[Source texts of formatted documents]
********************

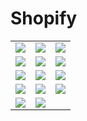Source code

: # Shopify

<table>
  <tr>
    <td><img src="https://d33wubrfki0l68.cloudfront.net/603ffd90688eae7f4858fab286665cf4e3a8aa0b/0ef14/images/demo/shopify/shopify-1.png"/></td>
    <td><img src="https://d33wubrfki0l68.cloudfront.net/971485223b6132c52606ff82e7a102dae6a197fb/00bb0/images/demo/shopify/shopify-2.png"/></td>
    <td><img src="https://d33wubrfki0l68.cloudfront.net/4df3853aed699a6c24bea200f3a881d558671e3c/2f38a/images/demo/shopify/shopify-3.png"/></td>
  <tr>  
  <tr>
    <td><img src="https://d33wubrfki0l68.cloudfront.net/70c018f57b1b7905a69f62ac4d38a130ce23b95f/36646/images/demo/shopify/shopify-4.png"/></td>
    <td><img src="https://d33wubrfki0l68.cloudfront.net/bdb6c4d4e0e508aa9f4886d373dc701f453dcf27/26a28/images/demo/shopify/shopify-5.png"/></td>
    <td><img src="https://d33wubrfki0l68.cloudfront.net/1e905b9652b5716c53780b3a827c739fa57d4b42/86283/images/demo/shopify/shopify-6.png"/></td>
  <tr>  
  <tr>
    <td><img src="https://d33wubrfki0l68.cloudfront.net/2cd7774b9729eff833aa4bacc7cd58581a564e5b/96394/images/demo/shopify/shopify-7.png"/></td>
    <td><img src="https://d33wubrfki0l68.cloudfront.net/982c03668c06daf7a65771ce0de760e76a14289c/a6bea/images/demo/shopify/shopify-8.png"/></td>
    <td><img src="https://d33wubrfki0l68.cloudfront.net/3174789f714fcdb788215c87fceb2c47061a936e/9d18b/images/demo/shopify/shopify-9.png"/></td>
  <tr> 
  <tr>
    <td><img src="https://d33wubrfki0l68.cloudfront.net/ab335616f930450a439db75aa83b04a2c28dcaea/ff377/images/demo/shopify/shopify-10.png"/></td>
    <td><img src="https://d33wubrfki0l68.cloudfront.net/00a76f9f7d9038909693aca1ce00a9e359611b47/f39af/images/demo/shopify/shopify-11.png"/></td>
    <td><img src="https://d33wubrfki0l68.cloudfront.net/6f8b9ee3f7254d5a653d6f3f176b67931c1f691e/05047/images/demo/shopify/shopify-12.png"/></td>
  <tr> 
    <tr>
    <td><img src="https://d33wubrfki0l68.cloudfront.net/097504b08d9ceddc8f01eab82a0b494c1e08c106/eaaac/images/demo/shopify/shopify-13.png"/></td>
    <td><img src="https://d33wubrfki0l68.cloudfront.net/9ba4c287090e928f1107ff4173eef1e2810083f4/8e118/images/demo/shopify/shopify-14.png"/></td>
    <td></td>
  <tr> 
    
</table>
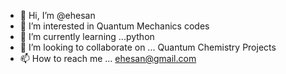 - 👋 Hi, I’m @ehesan
- 👀 I’m interested in Quantum Mechanics codes
- 🌱 I’m currently learning ...python 
- 💞️ I’m looking to collaborate on ... Quantum Chemistry Projects 
- 📫 How to reach me ... ehesan@gmail.com

<!---
ehesan/ehesan is a ✨ special ✨ repository because its `README.md` (this file) appears on your GitHub profile.
You can click the Preview link to take a look at your changes.
--->
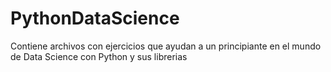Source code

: # PythonDataScience
Contiene archivos con ejercicios que ayudan a un principiante en el mundo de Data Science con Python y sus librerias
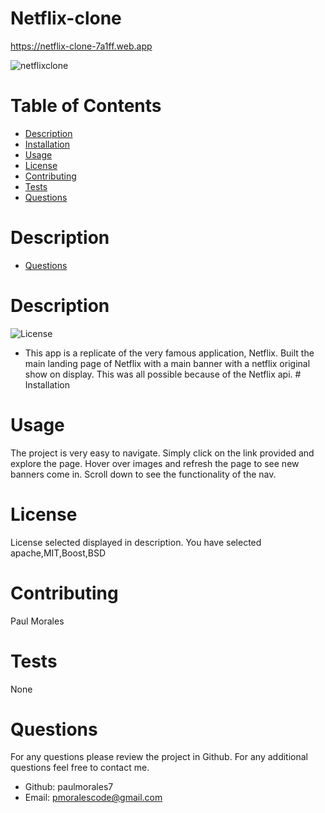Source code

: # Netflix-clone
https://netflix-clone-7a1ff.web.app

![netflixclone](https://user-images.githubusercontent.com/67281785/107866114-b0e2b600-6e32-11eb-8139-08956b02d8b1.png)

  # Table of Contents
  
  - [Description](#Description)
  - [Installation](#Installation)
  - [Usage](#Usage)
  - [License](#License)
  - [Contributing](#Contributing)
  - [Tests](#Tests)
  - [Questions](#Questions)

  # Description
  - [Questions](#Questions)

  # Description
  ![License](https://img.shields.io/badge/License-apache,MIT,Boost,BSD-blue.svg "License Badge")
   - This app is a replicate of the very famous application, Netflix. Built the main landing page of Netflix 
with a main banner with a netflix original show on display. This was all possible because of the Netflix api.  # Installation
  # Usage
  The project is very easy to navigate. Simply click on the link provided and explore the page. Hover over images and refresh the page to see new banners come in. Scroll down to see the functionality of the nav. 
  # License
  License selected displayed in description. You have selected
  apache,MIT,Boost,BSD
  # Contributing
  Paul Morales
  # Tests
  None
  # Questions
  For any questions please review the project in Github. For any additional questions feel free to contact me.
  - Github: paulmorales7
  - Email: pmoralescode@gmail.com

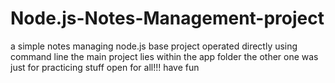 # Node.js-Notes-Management-project
a simple notes managing node.js base project operated directly using command line the main project lies within the app folder the other one was just for practicing stuff open for all!!! 
have fun
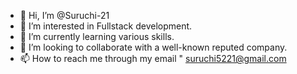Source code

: - 👋 Hi, I’m @Suruchi-21
- 👀 I’m interested in Fullstack development.
- 🌱 I’m currently learning various skills.
- 💞️ I’m looking to collaborate with a well-known reputed company.
- 📫 How to reach me through my email " suruchi5221@gmail.com

<!---
Suruchi-21/Suruchi-21 is a ✨ special ✨ repository because its `README.md` (this file) appears on your GitHub profile.
You can click the Preview link to take a look at your changes.
--->
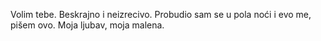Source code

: 
Volim
tebe.
Beskrajno i
neizrecivo.
Probudio sam se
u pola noći
i evo me,
pišem ovo.
Moja ljubav,
moja malena.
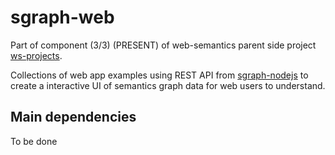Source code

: # sgraph-web

Part of component (3/3) (PRESENT) of web-semantics parent side project [ws-projects](https://github.com/jiefenn8/ws-projects).


Collections of web app examples using REST API from [sgraph-nodejs](https://github.com/jiefenn8/sgraph-nodejs) to create a interactive UI of semantics graph data for web users to understand.

## Main dependencies

To be done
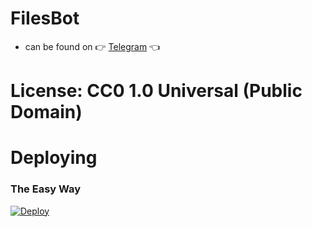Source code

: # FiIesBot

- can be found on 👉 [Telegram](https://telegram.dog/GoFiIesBot) 👈


# License: CC0 1.0 Universal (Public Domain)


# Deploying

### The Easy Way

[![Deploy](https://www.herokucdn.com/deploy/button.svg)](https://heroku.com/deploy)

********************

• Try it: Going by the entries above, repeat exactly the lines that start at the line with "# Node.js-Notes-Management-project" and go on through the line with "- 💞️ I’m looking to collaborate with". Pictures are not part of the copy.

• Answer to this problem:
 # Node.js-Notes-Management-project
a simple notes managing node.js base project operated directly using command line the main project lies within the app folder the other one was just for practicing stuff open for all!!! 
have fun
Source code

: - 👋 Hi, I’m @Suruchi-21
- 👀 I’m interested in Fullstack development.
- 🌱 I’m currently learning various skills.
- 💞️ I’m looking to collaborate with a well-known reputed company.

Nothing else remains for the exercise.